Décidément, il semblerait que le gouvernement, et derrière lui les grands industriels, se refuse à donner une vraie chance à l’essor du photovoltaïque, et ce malgré ses qualités d’accessibilité au plus grand nombre.

Le gouvernement commence l’année très fort ! Tout d’abord il invoque à grand renfort de communication la lutte contre une « bulle spéculative » qu’il a très largement contribué à créer en attendant plus d’un an entre l’annonce de la modification des tarifs d’achat (en novembre 2008) et le passage à l’acte (en janvier 2010). Puis, il manipule au passage le poids actuel du remboursement par la CSPE des tarifs d’achat des énergies renouvelables, qui ont diminué de plus de moitié en 2009 par rapport en 2007 du fait de l’augmentation du prix de marché de l’électricité [1]. À travers ses pratiques, il dissimule une véritable entourloupe.

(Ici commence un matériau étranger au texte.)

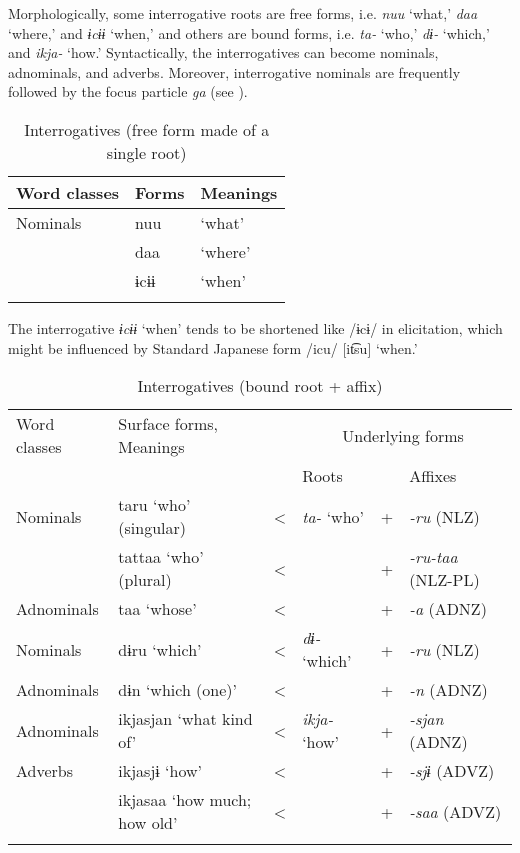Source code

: Morphologically, some interrogative roots are free forms, i.e. \textit{nuu} ‘what,’ \textit{daa} ‘where,’ and \textit{ɨcɨɨ} ‘when,’ and others are bound forms, i.e. \textit{ta-} ‘who,’ \textit{dɨ-} ‘which,’ and \textit{ikja-} ‘how.’ Syntactically, the interrogatives can become nominals, adnominals, and adverbs. Moreover, interrogative nominals are frequently followed by the focus particle \textit{ga} (see ).

\begin{table}
\caption{\label{tab:key:38}Interrogatives (free form made of a single root)}
\begin{tabular}{lll}
Word classes  &  Forms & Meanings\\\midrule
Nominals  &  nuu  & ‘what’\\
          &  daa  & ‘where’\\
          &  ɨcɨɨ & ‘when’\\
\lspbottomrule
\end{tabular}
\end{table}

The interrogative \textit{ɨcɨɨ} ‘when’ tends to be shortened like /ɨcɨ/ in elicitation, which might be influenced by Standard Japanese form /icu/ [it͡su] ‘when.’

\begin{table}
\caption{\label{tab:key:39}Interrogatives (bound root + affix)}
\begin{tabular}{ll@{ }c@{ }l@{ }c@{ }l}
\lsptoprule
Word classes &   Surface forms,  Meanings & & \multicolumn{3}{c}{Underlying forms}\\\cmidrule{4-6}
             &                            & & Roots & &   Affixes\\\midrule

Nominals    & taru    ‘who’ (singular)       & < & \textit{ta-}  ‘who’    & + & \textit{{}-ru}  (NLZ)\\
            & tattaa  ‘who’ (plural)         & < &                        & + & \textit{{}-ru-taa}  (NLZ-PL)\\
Adnominals  & taa     ‘whose’                & < &                        & + & \textit{{}-a} (ADNZ)\\
Nominals    & dɨru    ‘which’                & < & \textit{dɨ-}  ‘which’  & + & \textit{{}-ru} (NLZ)\\
Adnominals  & dɨn     ‘which (one)’          & < &                        & + & \textit{{}-n} (ADNZ)\\
Adnominals  & ikjasjan ‘what kind of’        & < & \textit{ikja-}  ‘how’  & + & \textit{{}-sjan} (ADNZ)\\
Adverbs     & ikjasjɨ  ‘how’                 & < &                        & + & \textit{{}-sjɨ} (ADVZ) \\
            & ikjasaa  ‘how much; how old’   & < &                        & + & \textit{{}-saa} (ADVZ) \\
\lspbottomrule
\end{tabular}
\end{table}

Tout avait bien commencé, avec l’annonce de la création d’un tarif intermédiaire dit « d’intégration simplifiée », qui aurait dû permettre d’attaquer le marché des bâtiments existants de logements et de bureaux dont les immenses surfaces disponibles en toiture auraient pu ainsi être valorisées pour produire de l’électricité solaire, et ceci à moindre coût grâce à des solutions techniques simples ne nécessitant pas de toucher à l’étanchéité et utilisant des modules standard (pose sur châssis).

II est possible d’affirmer sans l’ombre d’un doute que l’annonce d’une telle stratégie, dans un contexte où l’industrie photovoltaïque mondiale est en pleine expansion, aurait entraîné des investissements dans la construction d’usines de fabrication sur le territoire français, jugé comme un marché porteur.

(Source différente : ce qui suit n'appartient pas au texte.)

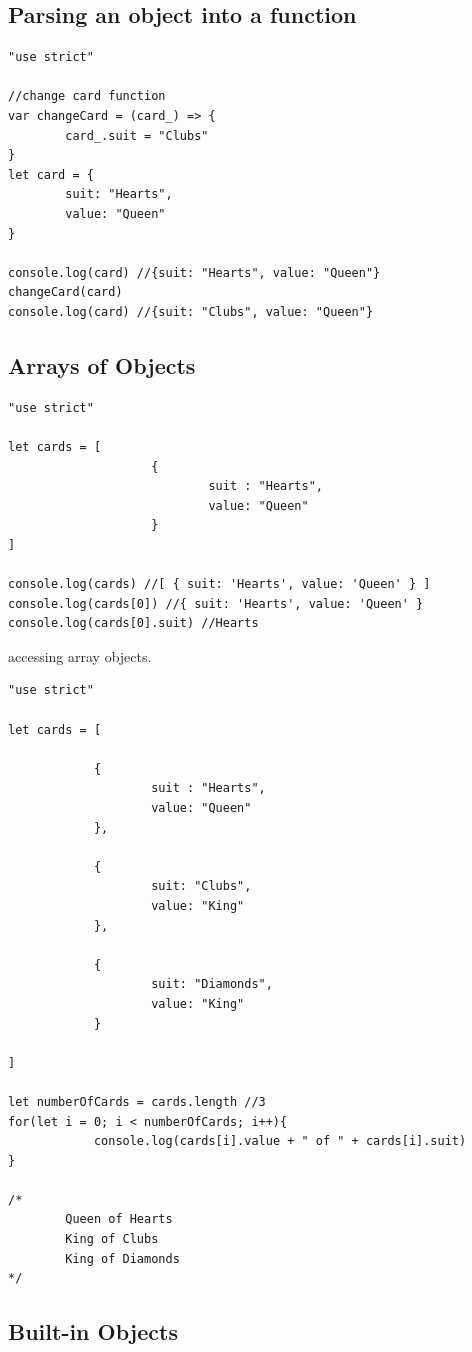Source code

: \documentclass[10pt, a4paper, twocolumn]{article}
\begin{document}
\subsection{Parsing an object into a function}

\begin{lstlisting}
"use strict"

//change card function
var changeCard = (card_) => {
		card_.suit = "Clubs"
}
let card = {
		suit: "Hearts",
		value: "Queen"
}

console.log(card) //{suit: "Hearts", value: "Queen"}
changeCard(card)
console.log(card) //{suit: "Clubs", value: "Queen"}

\end{lstlisting}

\subsection{Arrays of Objects}

\begin{lstlisting}
"use strict"

let cards = [
					{
							suit : "Hearts",
							value: "Queen"
					}
]

console.log(cards) //[ { suit: 'Hearts', value: 'Queen' } ]
console.log(cards[0]) //{ suit: 'Hearts', value: 'Queen' }
console.log(cards[0].suit) //Hearts
\end{lstlisting}

accessing array objects.

\begin{lstlisting}
"use strict"

let cards = [

			{
					suit : "Hearts",
					value: "Queen"
			},

			{
					suit: "Clubs",
					value: "King"
			},

			{
					suit: "Diamonds",
					value: "King"
			}

]

let numberOfCards = cards.length //3
for(let i = 0; i < numberOfCards; i++){
			console.log(cards[i].value + " of " + cards[i].suit)
}

/*
		Queen of Hearts
		King of Clubs
		King of Diamonds
*/

\end{lstlisting}


\subsection{Built-in Objects}
\end{document}
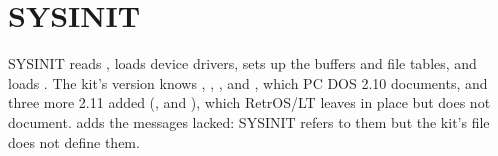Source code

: \section{SYSINIT}

SYSINIT reads , loads device drivers, sets up the buffers
and file tables, and loads . The kit's version knows
, , ,  and ,
which PC DOS 2.10 documents, and three more 2.11 added
(,  and ), which RetrOS/LT
leaves in place but does not document.  adds the messages
 lacked: SYSINIT refers to them but the kit's file does
not define them.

Outre les emplois et la valeur ajoutée dans l’industrie, cette stratégie aurait également permis de créer de nombreux emplois dans les PME pour la conception, la pose et l’entretien des équipements, et elle aurait apporté à des acteurs sociaux majeurs comme les Offices d’HLM des revenus supplémentaires par la valorisation de leur patrimoine.

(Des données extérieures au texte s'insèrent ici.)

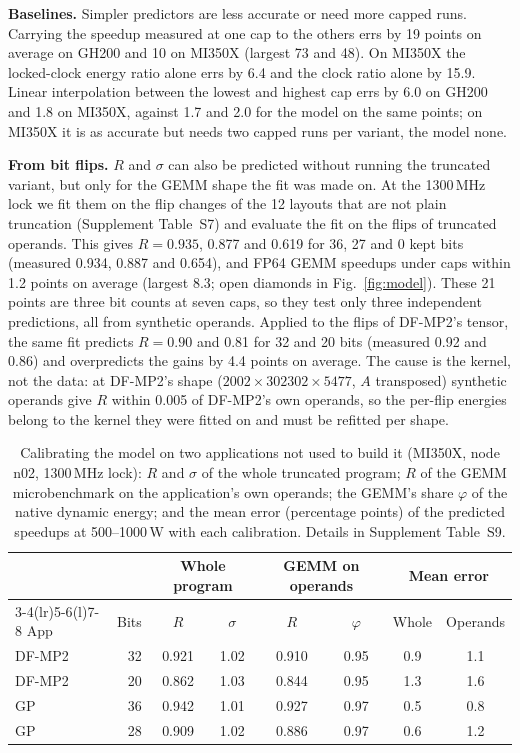 \documentclass[conference]{IEEEtran}
\newcommand{\W}{\,W}
\begin{document}
\textbf{Baselines.} Simpler predictors are less accurate or need more capped runs. Carrying the speedup measured at one
cap to the others errs by 19 points on average on GH200 and 10 on MI350X (largest 73 and 48). On MI350X the locked-clock
energy ratio alone errs by 6.4 and the clock ratio alone by 15.9. Linear interpolation between the lowest and highest cap
errs by 6.0 on GH200 and 1.8 on MI350X, against 1.7 and 2.0 for the model on the same points; on MI350X it is as accurate
but needs two capped runs per variant, the model none.

\textbf{From bit flips.} $R$ and $\sigma$ can also be predicted without running the truncated variant, but only for the
GEMM shape the fit was made on. At the 1300\,MHz lock we fit them on the flip changes of the 12 layouts that are not
plain truncation (Supplement Table~S7) and evaluate the fit on the flips of truncated operands. This gives $R=0.935$,
0.877 and 0.619 for 36, 27 and 0 kept bits (measured 0.934, 0.887 and 0.654), and FP64 GEMM speedups under caps within 1.2
points on average (largest 8.3; open diamonds in Fig.~\ref{fig:model}). These 21 points are three bit counts at seven
caps, so they test only three independent predictions, all from synthetic operands. Applied to the flips of DF-MP2's
tensor, the same fit predicts $R=0.90$ and 0.81 for 32 and 20 bits (measured 0.92 and 0.86) and overpredicts the gains by
4.4 points on average. The cause is the kernel, not the data: at DF-MP2's shape ($2002\times302302\times5477$, $A$
transposed) synthetic operands give $R$ within 0.005 of DF-MP2's own operands, so the per-flip energies belong to the
kernel they were fitted on and must be refitted per shape.

\begin{table}[t]
\caption{Calibrating the model on two applications not used to build it (MI350X, node n02, 1300\,MHz lock): $R$ and
$\sigma$ of the whole truncated program; $R$ of the GEMM microbenchmark on the application's own operands; the GEMM's
share $\varphi$ of the native dynamic energy; and the mean error (percentage points) of the predicted speedups at
500--1000\W{} with each calibration. Details in Supplement Table~S9.}\label{tab:appcal}
\centering\footnotesize\setlength{\tabcolsep}{3pt}
\begin{tabular}{@{}lrcccccc@{}}
\toprule
& & \multicolumn{2}{c}{Whole program} & \multicolumn{2}{c}{GEMM on operands} & \multicolumn{2}{c}{Mean error} \\
\cmidrule(lr){3-4}\cmidrule(lr){5-6}\cmidrule(l){7-8}
App & Bits & $R$ & $\sigma$ & $R$ & $\varphi$ & Whole & Operands \\
\midrule
DF-MP2 & 32 & 0.921 & 1.02 & 0.910 & 0.95 & 0.9 & 1.1 \\
DF-MP2 & 20 & 0.862 & 1.03 & 0.844 & 0.95 & 1.3 & 1.6 \\
GP & 36 & 0.942 & 1.01 & 0.927 & 0.97 & 0.5 & 0.8 \\
GP & 28 & 0.909 & 1.02 & 0.886 & 0.97 & 0.6 & 1.2 \\
\bottomrule
\end{tabular}
\end{table}
\end{document}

Les nouveaux tarifs d’achat publiés au Journal Officiel le 14 janvier 2010 comportent bien un tarif de 42 c€/kWh d’« intégration simplifiée au bâti », mais à condition que « le système photovoltaïque remplace des éléments du bâtiment qui assurent le clos et couvert, et assure la fonction d’étanchéité », ce qui rend ce tarif difficile d’accès pour l’existant et ferme ainsi la porte du plus gros du marché en le limitant à ce qui n’est qu’une niche.

Ce faisant, le gouvernement, qui se targue par ailleurs de vouloir préserver le pouvoir d’achat des Français, privilégie curieusement les solutions techniques les plus coûteuses qui auront l’impact le plus important sur le montant de la CSPE acquitté pendant 20 ans par les consommateurs d’électricité.
De plus, ces nouveaux tarifs marquent la fin des projets architecturaux innovants sur les bâtiments neufs, ceux-ci n’étant pas éligibles à la prime d’intégration au bâti. On pourra au moins se réjouir de la fin des hangars jusqu’à présent jamais utilisés mais construits uniquement pour bénéficier de la prime d’intégration.

Le photovoltaïque est une technologie qui peut être mise en oeuvre par de très nombreux acteurs au coeur des territoires urbains comme ruraux et contribuer ainsi très largement à l’autonomie énergétique de ces derniers. Quelques semaines après l’échec cuisant de Copenhague, le gouvernement français vient d’ajouter des entraves à une perspective de développement énergétique durable qui constitue pourtant une véritable réponse aux défis énergétiques et climatiques.